1 Introduction

In recent years, photocatalysis processes have been intensively investigated for wastewater treatment [1, 2]. The photocatalytic oxidation has also been proposed as an effective method for treatment of toxic and polluted water [3, 4]. Up to date, the researches on photocatalysis have mostly focused on TiO2-based photocatalysts with a crystalline modification of anatase (Degussa P25, Hombriat UV-100, Aldrich, etc.) as a result of their high photocatalytic activity and widespread uses for large-scale water treatment. However, a major drawback of TiO2 is that only UV in the solar spectrum (about 3–5 %) can be utilized to initiate the photocatalytic redox processes because of the large band gaps of anatase TiO2 (3.2 eV) and rutile TiO2 (3.0 eV) [57] so that the effective utilization of solar energy is limited. To increase the utilization efficiency of sunlight and improve the photocatalytic activity, novel visible-light-driven photocatalysts with high activity and stability must be developed [8, 9].
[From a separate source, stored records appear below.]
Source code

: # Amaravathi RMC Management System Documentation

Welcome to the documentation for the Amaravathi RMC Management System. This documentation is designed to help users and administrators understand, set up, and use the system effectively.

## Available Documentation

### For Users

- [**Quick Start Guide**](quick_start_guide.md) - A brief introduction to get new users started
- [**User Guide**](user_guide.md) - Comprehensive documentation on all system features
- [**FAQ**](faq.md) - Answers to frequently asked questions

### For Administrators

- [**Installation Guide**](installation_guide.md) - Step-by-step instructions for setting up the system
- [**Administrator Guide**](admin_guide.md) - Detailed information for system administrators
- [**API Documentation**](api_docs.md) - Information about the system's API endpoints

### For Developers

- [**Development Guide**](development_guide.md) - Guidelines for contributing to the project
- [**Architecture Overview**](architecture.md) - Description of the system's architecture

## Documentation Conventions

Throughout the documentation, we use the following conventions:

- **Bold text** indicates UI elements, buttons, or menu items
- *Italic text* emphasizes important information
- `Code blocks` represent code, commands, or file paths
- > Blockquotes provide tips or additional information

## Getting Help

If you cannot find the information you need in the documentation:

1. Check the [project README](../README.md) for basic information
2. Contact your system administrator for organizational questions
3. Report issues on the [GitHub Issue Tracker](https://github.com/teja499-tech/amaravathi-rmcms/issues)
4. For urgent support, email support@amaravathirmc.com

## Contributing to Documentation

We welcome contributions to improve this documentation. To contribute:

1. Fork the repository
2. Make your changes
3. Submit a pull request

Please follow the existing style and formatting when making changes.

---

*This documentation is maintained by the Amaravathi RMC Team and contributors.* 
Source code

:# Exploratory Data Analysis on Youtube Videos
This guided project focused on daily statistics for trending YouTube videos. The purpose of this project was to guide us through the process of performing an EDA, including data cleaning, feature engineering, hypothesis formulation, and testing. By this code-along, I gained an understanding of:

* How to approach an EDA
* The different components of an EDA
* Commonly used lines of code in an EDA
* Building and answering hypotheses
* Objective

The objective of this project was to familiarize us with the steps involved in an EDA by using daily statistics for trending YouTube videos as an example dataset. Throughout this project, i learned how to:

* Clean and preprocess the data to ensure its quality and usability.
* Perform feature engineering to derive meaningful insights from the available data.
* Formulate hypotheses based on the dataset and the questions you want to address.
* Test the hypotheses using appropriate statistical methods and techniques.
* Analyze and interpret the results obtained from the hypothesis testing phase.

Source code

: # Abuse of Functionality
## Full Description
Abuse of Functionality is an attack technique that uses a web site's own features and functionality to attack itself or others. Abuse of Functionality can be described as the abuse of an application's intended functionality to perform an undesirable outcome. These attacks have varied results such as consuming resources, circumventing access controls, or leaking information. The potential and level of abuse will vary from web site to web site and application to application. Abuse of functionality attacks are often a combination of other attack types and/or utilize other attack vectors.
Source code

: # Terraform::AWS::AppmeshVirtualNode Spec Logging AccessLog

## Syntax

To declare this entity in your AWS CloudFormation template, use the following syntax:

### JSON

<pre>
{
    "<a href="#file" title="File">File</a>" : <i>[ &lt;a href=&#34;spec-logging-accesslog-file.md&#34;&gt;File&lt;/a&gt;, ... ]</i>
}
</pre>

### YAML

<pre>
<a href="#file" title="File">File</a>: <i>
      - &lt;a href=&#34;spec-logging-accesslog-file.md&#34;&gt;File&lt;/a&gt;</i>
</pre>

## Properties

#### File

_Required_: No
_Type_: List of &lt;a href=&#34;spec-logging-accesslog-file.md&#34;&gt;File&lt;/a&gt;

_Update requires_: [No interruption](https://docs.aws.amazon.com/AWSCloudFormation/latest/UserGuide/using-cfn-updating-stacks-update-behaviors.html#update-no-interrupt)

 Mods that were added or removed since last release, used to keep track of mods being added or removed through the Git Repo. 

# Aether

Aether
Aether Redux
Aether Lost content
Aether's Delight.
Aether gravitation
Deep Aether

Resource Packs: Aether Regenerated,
Rare-earth orthoferrite compounds LnFeO3 (Ln = lanthanide elements) constitute a very important class of materials due to their antiferromagnetism and magnetooptic effects [10, 11]. They generally crystallize in the orthorhombic perovskite structure in which the FeO6 octahedra get distorted to the extent decided by the size of rare-earth ions. They have potential for various applications such as solid oxide fuel cells, sensors, magnetooptic materials, electrode materials, catalysts, and magnetic resonance imaging (MRI) in biomedicine [1215]. Recently, rare-earth orthoferrite compounds with perovskite structure [1619], such as SmFeO3, LaFeO3, GdFeO3, EuFeO3, NdFeO3, PrFeO3, and YFeO3, have received increasing attention and been applied as photocatalysts. More importantly, it is interesting to note that some perovskite-type Fe-based materials have been confirmed as heterogeneous Fenton-like catalysts. Ju et al. [20] reported that EuFeO3 nanoparticles could activate H2O2, yielding a removal of 71 % of RhB with 3 h in the EuFeO3/H2O2 system. Sun et al. [21] found that the flower-like Bi2Fe4O9 nanoparticles could be used as heterogeneous Fenton-like catalysts.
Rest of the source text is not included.